Mozhgan Kabiri Chimeh

Linkedin Profile Research Gate Profile GitHub Profile Twitter Profile

About the Course
Accelerator architectures are discrete processing units which supplement a base processor with the objective of providing advanced performance at lower energy cost. Performance is gained by a design which favours a high number of parallel compute cores at the expense of imposing significant software challenges. This module looks at accelerated computing from multi-core CPUs to GPU accelerators with many TFlops of theoretical performance. The module will give insight into how to write high performance code with specific emphasis on GPU programming with NVIDIA CUDA GPUs. A key aspect of the module will be understanding what the implications of program code are on the underlying hardware so that it can be optimised.

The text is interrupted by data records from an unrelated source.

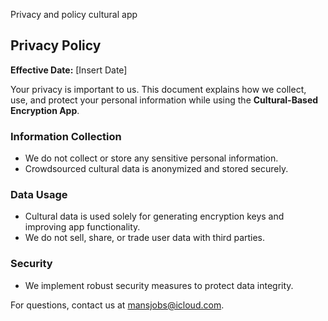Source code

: Privacy and policy cultural app

## Privacy Policy

**Effective Date:** [Insert Date]

Your privacy is important to us. This document explains how we collect, use, and protect your personal information while using the **Cultural-Based Encryption App**.

### Information Collection
- We do not collect or store any sensitive personal information.
- Crowdsourced cultural data is anonymized and stored securely.

### Data Usage
- Cultural data is used solely for generating encryption keys and improving app functionality.
- We do not sell, share, or trade user data with third parties.

### Security
- We implement robust security measures to protect data integrity.

For questions, contact us at [mansjobs@icloud.com](mailto:mansjobs@icloud.com).

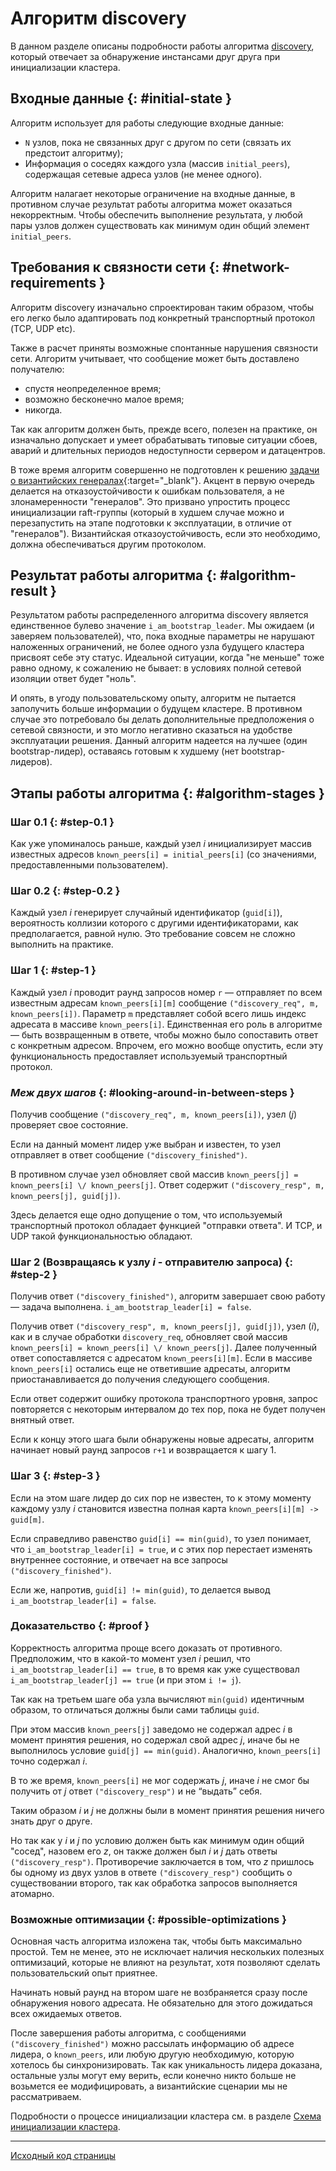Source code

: # Алгоритм discovery
В данном разделе описаны подробности работы алгоритма
[discovery](glossary.md#discovery), который отвечает за обнаружение
инстансами друг друга при инициализации кластера.

## Входные данные {: #initial-state }
Алгоритм использует для работы следующие входные данные:

- `N` узлов, пока не связанных друг с другом по сети (связать их
  предстоит алгоритму);
- Информация о соседях каждого узла (массив `initial_peers`), содержащая
  сетевые адреса узлов (не менее одного).

Алгоритм налагает некоторые ограничение на входные данные, в противном
случае результат работы алгоритма может оказаться некорректным. Чтобы
обеспечить выполнение результата, у любой пары узлов должен существовать
как минимум один общий элемент `initial_peers`.

## Требования к связности сети {: #network-requirements }

Алгоритм discovery изначально спроектирован таким образом, чтобы его легко было
адаптировать под конкретный транспортный протокол (TCP, UDP etc).

Также в расчет приняты возможные спонтанные нарушения связности сети.
Алгоритм учитывает, что сообщение может быть доставлено получателю:

- спустя неопределенное время;
- возможно бесконечно малое время;
- никогда.

Так как алгоритм должен быть, прежде всего, полезен на практике, он
изначально допускает и умеет обрабатывать типовые ситуации сбоев, аварий
и длительных периодов недоступности сервером и датацентров.

В тоже время алгоритм совершенно не подготовлен к решению [задачи о
византийских
генералах](https://ru.wikipedia.org/wiki/Задача_византийских_генералов){:target="_blank"}.
Акцент в первую очередь делается на отказоустойчивости к ошибкам
пользователя, а не злонамеренности "генералов". Это призвано упростить
процесс инициализации raft-группы (который в худшем случае можно и
перезапустить на этапе подготовки к эксплуатации, в отличие от
"генералов"). Византийская отказоустойчивость, если это необходимо,
должна обеспечиваться другим протоколом.

## Результат работы алгоритма {: #algorithm-result }

Результатом работы распределенного алгоритма discovery является единственное
булево значение `i_am_bootstrap_leader`. Мы ожидаем (и заверяем пользователей),
что, пока входные параметры не нарушают наложенных ограничений, не более
одного узла будущего кластера присвоят себе эту статус. Идеальной ситуации,
когда "не меньше" тоже равно одному, к сожалению не бывает: в условиях полной
сетевой изоляции ответ будет "ноль".

И опять, в угоду пользовательскому опыту, алгоритм не пытается
заполучить больше информации о будущем кластере. В противном случае это
потребовало бы делать дополнительные предположения о сетевой связности,
и это могло негативно сказаться на удобстве эксплуатации решения. Данный
алгоритм надеется на лучшее (один bootstrap-лидер), оставаясь готовым к
худшему (нет bootstrap-лидеров).

## Этапы работы алгоритма {: #algorithm-stages }

### **Шаг 0.1** {: #step-0.1 }

Как уже упоминалось раньше, каждый узел _i_ инициализирует массив
известных адресов `known_peers[i] = initial_peers[i]` (со значениями,
предоставленными пользователем).

### **Шаг 0.2** {: #step-0.2 }

Каждый узел _i_ генерирует случайный идентификатор (`guid[i]`),
вероятность коллизии которого с другими идентификаторами, как
предполагается, равной нулю. Это требование совсем не сложно выполнить
на практике.

### **Шаг 1** {: #step-1 }

Каждый узел _i_ проводит раунд запросов номер `r` — отправляет по всем
известным адресам `known_peers[i][m]` сообщение `("discovery_req", m,
known_peers[i])`. Параметр `m` представляет собой всего лишь индекс
адресата в массиве `known_peers[i]`. Единственная его роль в алгоритме —
быть возвращенным в ответе, чтобы можно было сопоставить ответ с
конкретным адресом. Впрочем, его можно вообще опустить, если эту
функциональность предоставляет используемый транспортный протокол.

### _Меж двух шагов_ {: #looking-around-in-between-steps }

Получив сообщение `("discovery_req", m, known_peers[i])`, узел (_j_)
проверяет свое состояние.

Если на данный момент лидер уже выбран и известен, то узел отправляет в
ответ сообщение `("discovery_finished")`.

В противном случае узел обновляет свой массив `known_peers[j] =
known_peers[i] \/ known_peers[j]`. Ответ содержит `("discovery_resp", m,
known_peers[j], guid[j])`.

Здесь делается еще одно допущение о том, что используемый транспортный
протокол обладает функцией "отправки ответа". И TCP, и UDP такой
функциональностью обладают.

### **Шаг 2** (Возвращаясь к узлу _i_ - отправителю запроса) {: #step-2 }

Получив ответ `("discovery_finished")`, алгоритм завершает свою работу —
задача выполнена. `i_am_bootstrap_leader[i] = false`.

Получив ответ `("discovery_resp", m, known_peers[j], guid[j])`, узел
(_i_), как и в случае обработки `discovery_req`, обновляет свой массив
`known_peers[i] = known_peers[i] \/ known_peers[j]`. Далее полученный
ответ сопоставляется с адресатом `known_peers[i][m]`. Если в массиве
`known_peers[i]` остались еще не ответившие адресаты, алгоритм
приостанавливается до получения следующего сообщения.

Если ответ содержит ошибку протокола транспортного уровня, запрос
повторяется с некоторым интервалом до тех пор, пока не будет получен
внятный ответ.

Если к концу этого шага были обнаружены новые адресаты, алгоритм
начинает новый раунд запросов `r+1` и возвращается к шагу 1.

### **Шаг 3** {: #step-3 }

Если на этом шаге лидер до сих пор не известен, то к этому моменту каждому узлу
_i_ становится известна полная карта `known_peers[i][m] -> guid[m]`.

Если справедливо равенство `guid[i] == min(guid)`, то узел понимает, что
`i_am_bootstrap_leader[i] = true`, и с этих пор перестает изменять
внутреннее состояние, и отвечает на все запросы
`("discovery_finished")`.

Если же, напротив, `guid[i] != min(guid)`, то делается вывод `i_am_bootstrap_leader[i]
= false`.

### Доказательство {: #proof }

Корректность алгоритма проще всего доказать от противного. Предположим,
что в какой-то момент узел _i_ решил, что `i_am_bootstrap_leader[i] ==
true`, в то время как уже существовал `i_am_bootstrap_leader[j] == true`
(и при этом `i != j`).

Так как на третьем шаге оба узла вычисляют `min(guid)` идентичным
образом, то отличаться должны были сами таблицы `guid`.

При этом массив `known_peers[j]` заведомо не содержал адрес _i_ в момент
принятия решения, но содержал свой адрес _j_, иначе бы не выполнилось
условие `guid[j] == min(guid)`. Аналогично, `known_peers[i]` точно
содержал _i_.

В то же время, `known_peers[i]` не мог содержать _j_, иначе _i_ не смог
бы получить от _j_ ответ `("discovery_resp")` и не “выдать” себя.

Таким образом _i_ и _j_ не должны были в момент принятия решения ничего
знать друг о друге.

Но так как у _i_ и _j_ по условию должен быть как минимум один общий
"сосед", назовем его _z_, он также должен был _i_ и _j_ дать ответы
`("discovery_resp")`. Противоречие заключается в том, что _z_ пришлось
бы одному из двух узлов в ответе `("discovery_resp")` сообщить о
существовании второго, так как обработка запросов выполняется атомарно.

### Возможные оптимизации {: #possible-optimizations }

Основная часть алгоритма изложена так, чтобы быть максимально простой.
Тем не менее, это не исключает наличия нескольких полезных оптимизаций,
которые не влияют на результат, хотя позволяют сделать пользовательский
опыт приятнее.

Начинать новый раунд на втором шаге не возбраняется сразу после
обнаружения нового адресата. Не обязательно для этого дожидаться всех
ожидаемых ответов.

После завершения работы алгоритма, с сообщениями
`("discovery_finished")` можно рассылать информацию об адресе лидера, о
`known_peers`, или любую другую необходимую, которую хотелось бы
синхронизировать. Так как уникальность лидера доказана, остальные узлы
могут ему верить, если конечно никто больше не возьмется ее
модифицировать, а византийские сценарии мы не рассматриваем.

Подробности о процессе инициализации кластера см. в разделе [Схема
инициализации кластера](clustering.md).

---
[Исходный код страницы](https://git.picodata.io/picodata/picodata/docs/-/blob/main/docs/discovery.md)


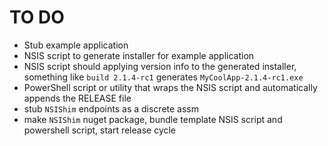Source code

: TO DO
=====

- Stub example application
- NSIS script to generate installer for example application
- NSIS script should applying version info to the generated installer, something like `build 2.1.4-rc1` generates `MyCoolApp-2.1.4-rc1.exe`
- PowerShell script or utility that wraps the NSIS script and automatically appends the RELEASE file
- stub `NSIShim` endpoints as a discrete assm
- make `NSIShim` nuget package, bundle template NSIS script and powershell script, start release cycle
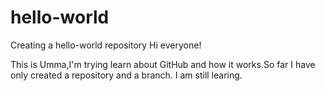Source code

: # hello-world
Creating a hello-world repository
Hi everyone!

This is Umma,I'm trying learn about GitHub and how it works.So far I have only created a repository and a branch. I am still learing.

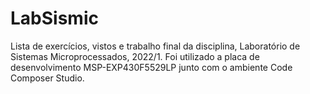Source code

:# LabSismic
Lista de exercícios, vistos e trabalho final da disciplina, Laboratório de Sistemas Microprocessados, 2022/1.
Foi utilizado a placa de desenvolvimento MSP-EXP430F5529LP junto com o ambiente Code Composer Studio.
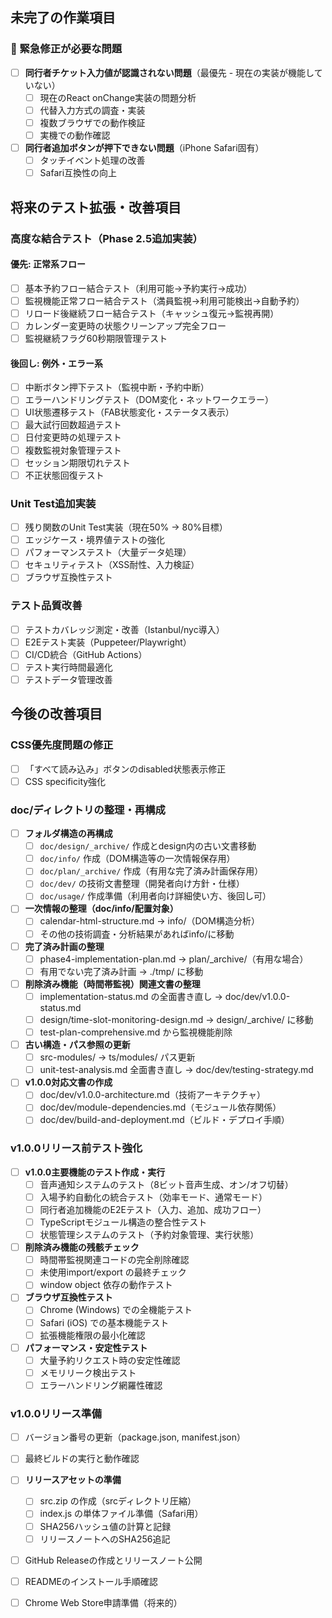 ## 未完了の作業項目

### 🚨 緊急修正が必要な問題
- [ ] **同行者チケット入力値が認識されない問題**（最優先 - 現在の実装が機能していない）
  - [ ] 現在のReact onChange実装の問題分析
  - [ ] 代替入力方式の調査・実装
  - [ ] 複数ブラウザでの動作検証
  - [ ] 実機での動作確認
- [ ] **同行者追加ボタンが押下できない問題**（iPhone Safari固有）
  - [ ] タッチイベント処理の改善
  - [ ] Safari互換性の向上

## 将来のテスト拡張・改善項目

### 高度な結合テスト（Phase 2.5追加実装）
#### 優先: 正常系フロー
- [ ] 基本予約フロー結合テスト（利用可能→予約実行→成功）
- [ ] 監視機能正常フロー結合テスト（満員監視→利用可能検出→自動予約）
- [ ] リロード後継続フロー結合テスト（キャッシュ復元→監視再開）
- [ ] カレンダー変更時の状態クリーンアップ完全フロー
- [ ] 監視継続フラグ60秒期限管理テスト

#### 後回し: 例外・エラー系
- [ ] 中断ボタン押下テスト（監視中断・予約中断）
- [ ] エラーハンドリングテスト（DOM変化・ネットワークエラー）
- [ ] UI状態遷移テスト（FAB状態変化・ステータス表示）
- [ ] 最大試行回数超過テスト
- [ ] 日付変更時の処理テスト
- [ ] 複数監視対象管理テスト
- [ ] セッション期限切れテスト
- [ ] 不正状態回復テスト

### Unit Test追加実装
- [ ] 残り関数のUnit Test実装（現在50% → 80%目標）
- [ ] エッジケース・境界値テストの強化
- [ ] パフォーマンステスト（大量データ処理）
- [ ] セキュリティテスト（XSS耐性、入力検証）
- [ ] ブラウザ互換性テスト

### テスト品質改善
- [ ] テストカバレッジ測定・改善（Istanbul/nyc導入）
- [ ] E2Eテスト実装（Puppeteer/Playwright）
- [ ] CI/CD統合（GitHub Actions）
- [ ] テスト実行時間最適化
- [ ] テストデータ管理改善

## 今後の改善項目

### CSS優先度問題の修正
- [ ] 「すべて読み込み」ボタンのdisabled状態表示修正
- [ ] CSS specificity強化

### doc/ディレクトリの整理・再構成
- [ ] **フォルダ構造の再構成**
  - [ ] `doc/design/_archive/` 作成とdesign内の古い文書移動
  - [ ] `doc/info/` 作成（DOM構造等の一次情報保存用）
  - [ ] `doc/plan/_archive/` 作成（有用な完了済み計画保存用）
  - [ ] `doc/dev/` の技術文書整理（開発者向け方針・仕様）
  - [ ] `doc/usage/` 作成準備（利用者向け詳細使い方、後回し可）
- [ ] **一次情報の整理（doc/info/配置対象）**
  - [ ] calendar-html-structure.md → info/（DOM構造分析）
  - [ ] その他の技術調査・分析結果があればinfo/に移動
- [ ] **完了済み計画の整理**
  - [ ] phase4-implementation-plan.md → plan/_archive/（有用な場合）
  - [ ] 有用でない完了済み計画 → ./tmp/ に移動
- [ ] **削除済み機能（時間帯監視）関連文書の整理**
  - [ ] implementation-status.md の全面書き直し → doc/dev/v1.0.0-status.md
  - [ ] design/time-slot-monitoring-design.md → design/_archive/ に移動
  - [ ] test-plan-comprehensive.md から監視機能削除
- [ ] **古い構造・パス参照の更新**  
  - [ ] src-modules/ → ts/modules/ パス更新
  - [ ] unit-test-analysis.md 全面書き直し → doc/dev/testing-strategy.md
- [ ] **v1.0.0対応文書の作成**
  - [ ] doc/dev/v1.0.0-architecture.md（技術アーキテクチャ）
  - [ ] doc/dev/module-dependencies.md（モジュール依存関係）
  - [ ] doc/dev/build-and-deployment.md（ビルド・デプロイ手順）

### v1.0.0リリース前テスト強化
- [ ] **v1.0.0主要機能のテスト作成・実行**
  - [ ] 音声通知システムのテスト（8ビット音声生成、オン/オフ切替）
  - [ ] 入場予約自動化の統合テスト（効率モード、通常モード）
  - [ ] 同行者追加機能のE2Eテスト（入力、追加、成功フロー）
  - [ ] TypeScriptモジュール構造の整合性テスト
  - [ ] 状態管理システムのテスト（予約対象管理、実行状態）
- [ ] **削除済み機能の残骸チェック**
  - [ ] 時間帯監視関連コードの完全削除確認
  - [ ] 未使用import/export の最終チェック
  - [ ] window object 依存の動作テスト
- [ ] **ブラウザ互換性テスト**
  - [ ] Chrome (Windows) での全機能テスト
  - [ ] Safari (iOS) での基本機能テスト
  - [ ] 拡張機能権限の最小化確認
- [ ] **パフォーマンス・安定性テスト**
  - [ ] 大量予約リクエスト時の安定性確認
  - [ ] メモリリーク検出テスト
  - [ ] エラーハンドリング網羅性確認

### v1.0.0リリース準備
- [ ] バージョン番号の更新（package.json, manifest.json）
- [ ] 最終ビルドの実行と動作確認
- [ ] **リリースアセットの準備**
  - [ ] src.zip の作成（srcディレクトリ圧縮）
  - [ ] index.js の単体ファイル準備（Safari用）
  - [ ] SHA256ハッシュ値の計算と記録
  - [ ] リリースノートへのSHA256追記
- [ ] GitHub Releaseの作成とリリースノート公開
- [ ] READMEのインストール手順確認
- [ ] Chrome Web Store申請準備（将来的）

The modules aims, objectives and assessment details are available on the modules public teaching page.
Lecture and Lab Location
Lectures will take place on Tuesdays 16:00 until 18:00 in Hicks Lecture Theater E (Hicks LT E). In week 5 and week 10, the second half of the lecture will be a MOLE quiz in Alfred Denny PC Room (ADB-A04).

Labs will take place on Mondays (15:00-17:00) and Tuesdays (13:00-15:00) in the Diamond high spec compute PC room 4 (DIA-206). Week 11 and 12 will be for assignment help.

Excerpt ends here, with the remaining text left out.